Information provided –
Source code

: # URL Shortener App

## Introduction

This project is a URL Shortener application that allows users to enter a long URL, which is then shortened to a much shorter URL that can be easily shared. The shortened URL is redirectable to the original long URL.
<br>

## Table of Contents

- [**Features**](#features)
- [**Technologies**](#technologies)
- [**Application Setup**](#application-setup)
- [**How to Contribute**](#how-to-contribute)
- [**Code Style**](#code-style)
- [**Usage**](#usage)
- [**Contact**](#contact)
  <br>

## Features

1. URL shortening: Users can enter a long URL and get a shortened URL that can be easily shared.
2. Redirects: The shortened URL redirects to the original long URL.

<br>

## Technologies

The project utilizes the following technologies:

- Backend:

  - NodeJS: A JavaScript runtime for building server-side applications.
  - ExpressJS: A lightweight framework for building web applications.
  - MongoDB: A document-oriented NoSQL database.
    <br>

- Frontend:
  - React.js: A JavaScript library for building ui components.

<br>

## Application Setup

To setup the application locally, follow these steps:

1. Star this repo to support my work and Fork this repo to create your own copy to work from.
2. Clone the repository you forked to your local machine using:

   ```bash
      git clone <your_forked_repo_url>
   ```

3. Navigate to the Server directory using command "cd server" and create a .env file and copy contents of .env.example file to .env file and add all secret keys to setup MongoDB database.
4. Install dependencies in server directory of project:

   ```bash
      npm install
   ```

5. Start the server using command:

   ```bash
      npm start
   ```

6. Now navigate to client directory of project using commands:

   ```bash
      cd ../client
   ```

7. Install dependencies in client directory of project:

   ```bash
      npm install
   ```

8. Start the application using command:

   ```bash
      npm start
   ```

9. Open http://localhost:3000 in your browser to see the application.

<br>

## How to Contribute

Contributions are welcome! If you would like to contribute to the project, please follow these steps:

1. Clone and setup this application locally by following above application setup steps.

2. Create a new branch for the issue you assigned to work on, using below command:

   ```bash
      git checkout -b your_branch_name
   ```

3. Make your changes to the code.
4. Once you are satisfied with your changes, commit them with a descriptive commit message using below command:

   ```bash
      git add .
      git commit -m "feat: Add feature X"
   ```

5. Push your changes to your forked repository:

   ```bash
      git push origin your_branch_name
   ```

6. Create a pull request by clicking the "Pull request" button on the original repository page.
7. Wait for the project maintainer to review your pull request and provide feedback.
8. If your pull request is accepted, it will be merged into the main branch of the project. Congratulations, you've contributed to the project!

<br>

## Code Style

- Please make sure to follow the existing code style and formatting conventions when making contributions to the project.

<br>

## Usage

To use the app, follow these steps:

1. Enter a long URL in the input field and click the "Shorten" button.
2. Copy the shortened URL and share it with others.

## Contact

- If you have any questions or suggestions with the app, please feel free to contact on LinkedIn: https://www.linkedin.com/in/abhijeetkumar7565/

Exercise description – The data above, all of it, needs to be output exactly as written.

Exercise result –
Source code

: # URL Shortener App

## Introduction

This project is a URL Shortener application that allows users to enter a long URL, which is then shortened to a much shorter URL that can be easily shared. The shortened URL is redirectable to the original long URL.
<br>

## Table of Contents

- [**Features**](#features)
- [**Technologies**](#technologies)
- [**Application Setup**](#application-setup)
- [**How to Contribute**](#how-to-contribute)
- [**Code Style**](#code-style)
- [**Usage**](#usage)
- [**Contact**](#contact)
  <br>

## Features

1. URL shortening: Users can enter a long URL and get a shortened URL that can be easily shared.
2. Redirects: The shortened URL redirects to the original long URL.

<br>

## Technologies

The project utilizes the following technologies:

- Backend:

  - NodeJS: A JavaScript runtime for building server-side applications.
  - ExpressJS: A lightweight framework for building web applications.
  - MongoDB: A document-oriented NoSQL database.
    <br>

- Frontend:
  - React.js: A JavaScript library for building ui components.

<br>

## Application Setup

To setup the application locally, follow these steps:

1. Star this repo to support my work and Fork this repo to create your own copy to work from.
2. Clone the repository you forked to your local machine using:

   ```bash
      git clone <your_forked_repo_url>
   ```

3. Navigate to the Server directory using command "cd server" and create a .env file and copy contents of .env.example file to .env file and add all secret keys to setup MongoDB database.
4. Install dependencies in server directory of project:

   ```bash
      npm install
   ```

5. Start the server using command:

   ```bash
      npm start
   ```

6. Now navigate to client directory of project using commands:

   ```bash
      cd ../client
   ```

7. Install dependencies in client directory of project:

   ```bash
      npm install
   ```

8. Start the application using command:

   ```bash
      npm start
   ```

9. Open http://localhost:3000 in your browser to see the application.

<br>

## How to Contribute

Contributions are welcome! If you would like to contribute to the project, please follow these steps:

1. Clone and setup this application locally by following above application setup steps.

2. Create a new branch for the issue you assigned to work on, using below command:

   ```bash
      git checkout -b your_branch_name
   ```

3. Make your changes to the code.
4. Once you are satisfied with your changes, commit them with a descriptive commit message using below command:

   ```bash
      git add .
      git commit -m "feat: Add feature X"
   ```

5. Push your changes to your forked repository:

   ```bash
      git push origin your_branch_name
   ```

6. Create a pull request by clicking the "Pull request" button on the original repository page.
7. Wait for the project maintainer to review your pull request and provide feedback.
8. If your pull request is accepted, it will be merged into the main branch of the project. Congratulations, you've contributed to the project!

<br>

## Code Style

- Please make sure to follow the existing code style and formatting conventions when making contributions to the project.

<br>

## Usage

To use the app, follow these steps:

1. Enter a long URL in the input field and click the "Shorten" button.
2. Copy the shortened URL and share it with others.

## Contact

- If you have any questions or suggestions with the app, please feel free to contact on LinkedIn: https://www.linkedin.com/in/abhijeetkumar7565/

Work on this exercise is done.